Lily C HughesGuillermo OrtíYu HuangYing SunCarole C BaldwinAndrew W ThompsonDahiana ArcilaRicardo Betancur-RChenhong LiLeandro A BeckerNicolas BelloraXiaomeng ZhaoXiaofeng LiMin WangChao FangBing XieZhuocheng ZhouHai HuangSonglin ChenByrappa VenkateshQiong ShiPublished in: Proceedings of the National Academy of Sciences of the United States of America (2018)

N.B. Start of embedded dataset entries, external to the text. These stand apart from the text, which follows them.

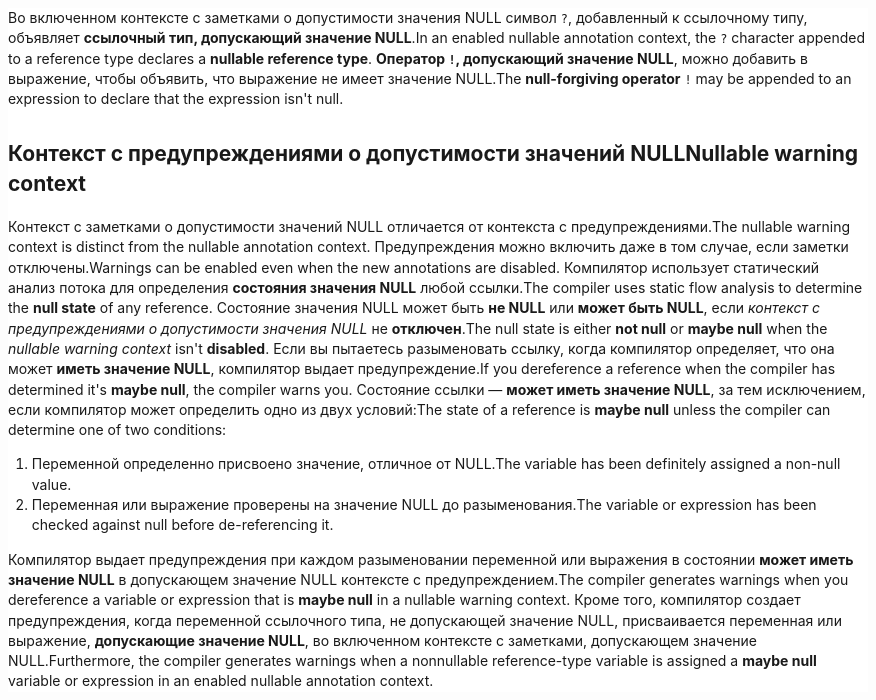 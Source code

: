 <span data-ttu-id="04f3b-211">Во включенном контексте с заметками о допустимости значения NULL символ `?`, добавленный к ссылочному типу, объявляет **ссылочный тип, допускающий значение NULL**.</span><span class="sxs-lookup"><span data-stu-id="04f3b-211">In an enabled nullable annotation context, the `?` character appended to a reference type declares a **nullable reference type**.</span></span> <span data-ttu-id="04f3b-212">**Оператор `!`, допускающий значение NULL**, можно добавить в выражение, чтобы объявить, что выражение не имеет значение NULL.</span><span class="sxs-lookup"><span data-stu-id="04f3b-212">The **null-forgiving operator** `!` may be appended to an expression to declare that the expression isn't null.</span></span>

## <a name="nullable-warning-context"></a><span data-ttu-id="04f3b-213">Контекст с предупреждениями о допустимости значений NULL</span><span class="sxs-lookup"><span data-stu-id="04f3b-213">Nullable warning context</span></span>

<span data-ttu-id="04f3b-214">Контекст с заметками о допустимости значений NULL отличается от контекста с предупреждениями.</span><span class="sxs-lookup"><span data-stu-id="04f3b-214">The nullable warning context is distinct from the nullable annotation context.</span></span> <span data-ttu-id="04f3b-215">Предупреждения можно включить даже в том случае, если заметки отключены.</span><span class="sxs-lookup"><span data-stu-id="04f3b-215">Warnings can be enabled even when the new annotations are disabled.</span></span> <span data-ttu-id="04f3b-216">Компилятор использует статический анализ потока для определения **состояния значения NULL** любой ссылки.</span><span class="sxs-lookup"><span data-stu-id="04f3b-216">The compiler uses static flow analysis to determine the **null state** of any reference.</span></span> <span data-ttu-id="04f3b-217">Состояние значения NULL может быть **не NULL** или **может быть NULL**, если *контекст с предупреждениями о допустимости значения NULL* не **отключен**.</span><span class="sxs-lookup"><span data-stu-id="04f3b-217">The null state is either **not null** or **maybe null** when the *nullable warning context* isn't **disabled**.</span></span> <span data-ttu-id="04f3b-218">Если вы пытаетесь разыменовать ссылку, когда компилятор определяет, что она может **иметь значение NULL**, компилятор выдает предупреждение.</span><span class="sxs-lookup"><span data-stu-id="04f3b-218">If you dereference a reference when the compiler has determined it's **maybe null**, the compiler warns you.</span></span> <span data-ttu-id="04f3b-219">Состояние ссылки — **может иметь значение NULL**, за тем исключением, если компилятор может определить одно из двух условий:</span><span class="sxs-lookup"><span data-stu-id="04f3b-219">The state of a reference is **maybe null** unless the compiler can determine one of two conditions:</span></span>

1. <span data-ttu-id="04f3b-220">Переменной определенно присвоено значение, отличное от NULL.</span><span class="sxs-lookup"><span data-stu-id="04f3b-220">The variable has been definitely assigned a non-null value.</span></span>
1. <span data-ttu-id="04f3b-221">Переменная или выражение проверены на значение NULL до разыменования.</span><span class="sxs-lookup"><span data-stu-id="04f3b-221">The variable or expression has been checked against null before de-referencing it.</span></span>

<span data-ttu-id="04f3b-222">Компилятор выдает предупреждения при каждом разыменовании переменной или выражения в состоянии **может иметь значение NULL** в допускающем значение NULL контексте с предупреждением.</span><span class="sxs-lookup"><span data-stu-id="04f3b-222">The compiler generates warnings when you dereference a variable or expression that is **maybe null** in a nullable warning context.</span></span> <span data-ttu-id="04f3b-223">Кроме того, компилятор создает предупреждения, когда переменной ссылочного типа, не допускающей значение NULL, присваивается переменная или выражение, **допускающие значение NULL**, во включенном контексте с заметками, допускающем значение NULL.</span><span class="sxs-lookup"><span data-stu-id="04f3b-223">Furthermore, the compiler generates warnings when a nonnullable reference-type variable is assigned a **maybe null** variable or expression in an enabled nullable annotation context.</span></span>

Our understanding of phylogenetic relationships among bony fishes has been transformed by analysis of a small number of genes, but uncertainty remains around critical nodes. Genome-scale inferences so far have sampled a limited number of taxa and genes. Here we leveraged 144 genomes and 159 transcriptomes to investigate fish evolution with an unparalleled scale of data: >0.5 Mb from 1,105 orthologous exon sequences from 303 species, representing 66 out of 72 ray-finned fish orders. We apply phylogenetic tests designed to trace the effect of whole-genome duplication events on gene trees and find paralogy-free loci using a bioinformatics approach. Genome-wide data support the structure of the fish phylogeny, and hypothesis-testing procedures appropriate for phylogenomic datasets using explicit gene genealogy interrogation settle some long-standing uncertainties, such as the branching order at the base of the teleosts and among early euteleosts, and the sister lineage to the acanthomorph and percomorph radiations. Comprehensive fossil calibrations date the origin of all major fish lineages before the end of the Cretaceous.